Ways that “seem aligned” include Nunes repeatedly appearing on television and in print to “knock down” stories of Trump—Russia connections, even though some of those connections later turned out to be based on a lot more evidence than Nunes admitted. It also includes Nunes’ incredible performance when James Comey appeared before the committee, in which Nunes asked not a single question about the supposed topic of the hearing, but tried to get Comey to say that leakers were the real problem.
Nunes’s latest move came Friday, when he made a flurry of announcements that on the surface signaled promising new investigative paths, including an agreement to hear testimony from Trump’s former campaign chairman, Paul Manafort. But to Democrats, Nunes’s actions again seemed to show the hidden agenda of the White House.
What makes it a hidden agenda? Well, to start with Nunes, acting alone, again made a series of deals with the White House, and Nunes again called a press conference before bothering to tell the other members of his committee what the conference was about, or that he had been discussing testimony with members of the Trump regime, in private. That hidden agenda.
And there’s one other little thing that Nunes slipped into his press conference without bothering to tell anyone beforehand:
Most immediately, Nunes canceled an open hearing that had been scheduled for Tuesday with former senior officials who have battled Trump. Among them is former acting attorney general Sally Q. Yates, who was fired by Trump; former director of National Intelligence James R. Clapper Jr., who publicly disputed Trump’s wiretapping claim; and former CIA director John Brennan, who has said that Trump should “be ashamed of himself” over his behavior toward U.S. spy agencies.
It may seem like Devin Nunes is using the power of his position with the committee to stifle anyone who might say anything embarrassing about Trump, and using his inside connections at the White House to discuss in advance how Trump associates might testify to their advantage, and using his intelligence connections to warn his friends instead of search for the truth, and doing his best to sabotage any general narrative that begins to emerge in the press. It seems like that, because it is like that.

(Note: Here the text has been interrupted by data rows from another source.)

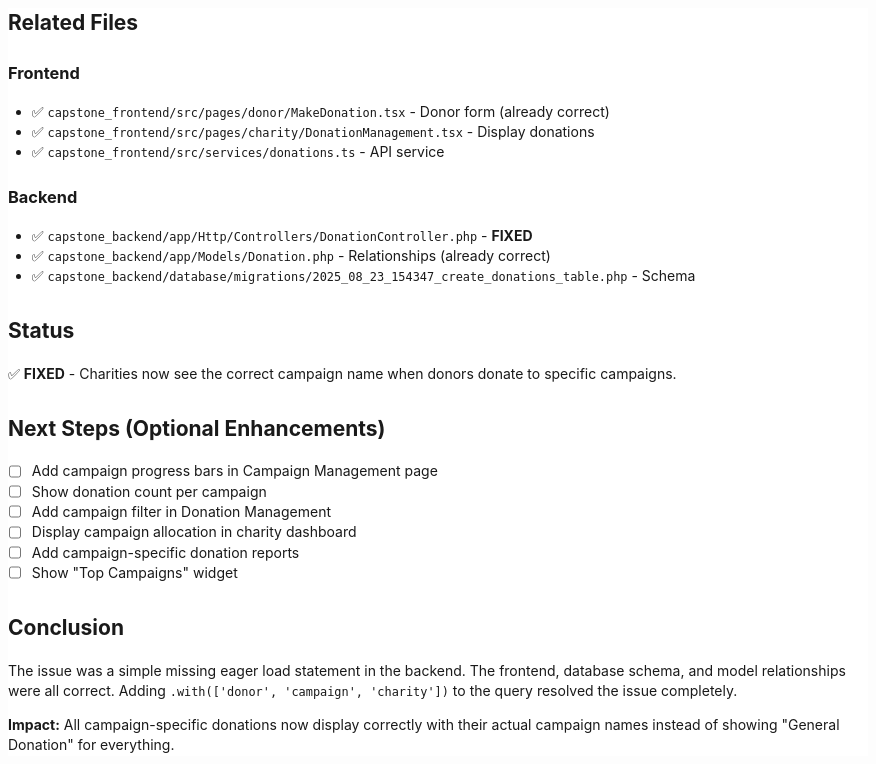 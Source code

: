 ## Related Files

### Frontend
- ✅ `capstone_frontend/src/pages/donor/MakeDonation.tsx` - Donor form (already correct)
- ✅ `capstone_frontend/src/pages/charity/DonationManagement.tsx` - Display donations
- ✅ `capstone_frontend/src/services/donations.ts` - API service

### Backend
- ✅ `capstone_backend/app/Http/Controllers/DonationController.php` - **FIXED**
- ✅ `capstone_backend/app/Models/Donation.php` - Relationships (already correct)
- ✅ `capstone_backend/database/migrations/2025_08_23_154347_create_donations_table.php` - Schema

## Status

✅ **FIXED** - Charities now see the correct campaign name when donors donate to specific campaigns.

## Next Steps (Optional Enhancements)

- [ ] Add campaign progress bars in Campaign Management page
- [ ] Show donation count per campaign
- [ ] Add campaign filter in Donation Management
- [ ] Display campaign allocation in charity dashboard
- [ ] Add campaign-specific donation reports
- [ ] Show "Top Campaigns" widget

## Conclusion

The issue was a simple missing eager load statement in the backend. The frontend, database schema, and model relationships were all correct. Adding `.with(['donor', 'campaign', 'charity'])` to the query resolved the issue completely.

**Impact:** All campaign-specific donations now display correctly with their actual campaign names instead of showing "General Donation" for everything.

And by the way: Who called Devin Nunes, what did they say, and where did he go before meeting with Ryan? We’re seriously at the point where Nunes should move from being the leader of an investigation, to being the primary subject.
In fact, it’s very easy to believe that what caused Nunes to leap from that car is hearing his own name turn up on the FBI radar in relation to a meeting between Michael Flynn and his Turkish clients.
House Intelligence Committee Congressman, Devin Nunes, a Republican heavyweight, also attended the breakfast.
Was it an investigation of Flynn that cause Nunes to go screaming onto the sidewalks? In any case, it now appears that the go to Ryan, then go to Trump narrative may not be an accurate timeline for Nunes’ lost afternoon.
It has been something of a mystery, the whereabouts of House Intelligence Committee Chairman Rep. Devin Nunes on the day before his announcement that he saw information suggesting that communications of then-President-elect Donald Trump and his advisers may have been swept up in surveillance of other foreign nationals.
One source told CNN that Nunes, a California Republican, was seen on the White House grounds the day before his announcement. In a phone interview, Nunes confirmed to CNN that he was on the White House grounds that day -- but he said he was not in the White House itself. (Other buildings, including the Eisenhower Executive Office Building, are on the same grounds.)
No one has confirmed just where Nunes went or who he talked to, but it seems a fair bet he wasn’t wandering the grounds as a test for the Secret Service.
One thing is certain—Devin Nunes can no longer even pretend to lead any sort of reasonable investigation.